- _Exercise_:
No pictures belong in the copy. Reproduce exactly the lines beginning at the line containing "package from CRAN." and continuing to the end of the entries below.
Input below:
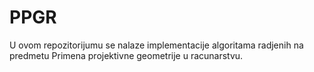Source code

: # PPGR

U ovom repozitorijumu se nalaze implementacije algoritama radjenih na predmetu Primena projektivne geometrije u racunarstvu.
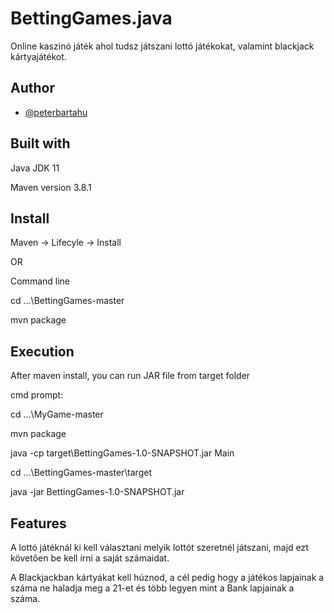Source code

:# BettingGames.java

Online kaszinó játék ahol tudsz játszani lottó játékokat, valamint blackjack kártyajátékot.

## Author

- [@peterbartahu](https://github.com/peterbartahu)


## Built with

Java JDK 11

Maven version 3.8.1
## Install


Maven -> Lifecyle -> Install

OR

Command line

cd ...\BettingGames-master

mvn package

## Execution

After maven install, you can run JAR file from target folder

cmd prompt: 

cd ...\MyGame-master

mvn package

java -cp target\BettingGames-1.0-SNAPSHOT.jar Main


cd ...\BettingGames-master\target

java -jar BettingGames-1.0-SNAPSHOT.jar

## Features

A lottó játéknál ki kell választani melyik lottót szeretnél játszani, majd ezt követően be kell írni a saját számaidat. 

A Blackjackban kártyákat kell húznod, a cél pedig hogy a játékos lapjainak a száma ne haladja meg a 21-et és több legyen mint a Bank lapjainak a száma. 

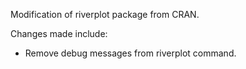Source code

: Modification of riverplot package from CRAN.

Changes made include:
- Remove debug messages from riverplot command.

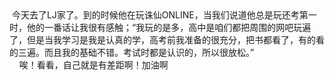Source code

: <div id="sina_keyword_ad_area2" class="articalContent  ">
			<div>&nbsp;<wbr>
今天去了LJ家了。到的时候他在玩诛仙ONLINE，当我们说道他总是玩还考第一时，他的一番话让我很有感触；“我玩的是多，高中是咱们都把周围的网吧玩遍了，但是当我学习是我是认真的学，高考前我准备的很充分，把书都看了，有的看的三遍。而且我的基础不错。考试时都是认识的，所以很放松。”</DIV>
<div>
&nbsp;<wbr>&nbsp;<wbr>&nbsp;<wbr>&nbsp;<wbr>
唉！看看，自己就是有差距啊！加油啊</DIV>							
		</div>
End of Input.
- _Task output_:
: Modification of riverplot package from CRAN.

Changes made include:
- Remove debug messages from riverplot command.

Source code

: <div id="sina_keyword_ad_area2" class="articalContent  ">
			<div>&nbsp;<wbr>
今天去了LJ家了。到的时候他在玩诛仙ONLINE，当我们说道他总是玩还考第一时，他的一番话让我很有感触；“我玩的是多，高中是咱们都把周围的网吧玩遍了，但是当我学习是我是认真的学，高考前我准备的很充分，把书都看了，有的看的三遍。而且我的基础不错。考试时都是认识的，所以很放松。”</DIV>
<div>
&nbsp;<wbr>&nbsp;<wbr>&nbsp;<wbr>&nbsp;<wbr>
唉！看看，自己就是有差距啊！加油啊</DIV>							
		</div>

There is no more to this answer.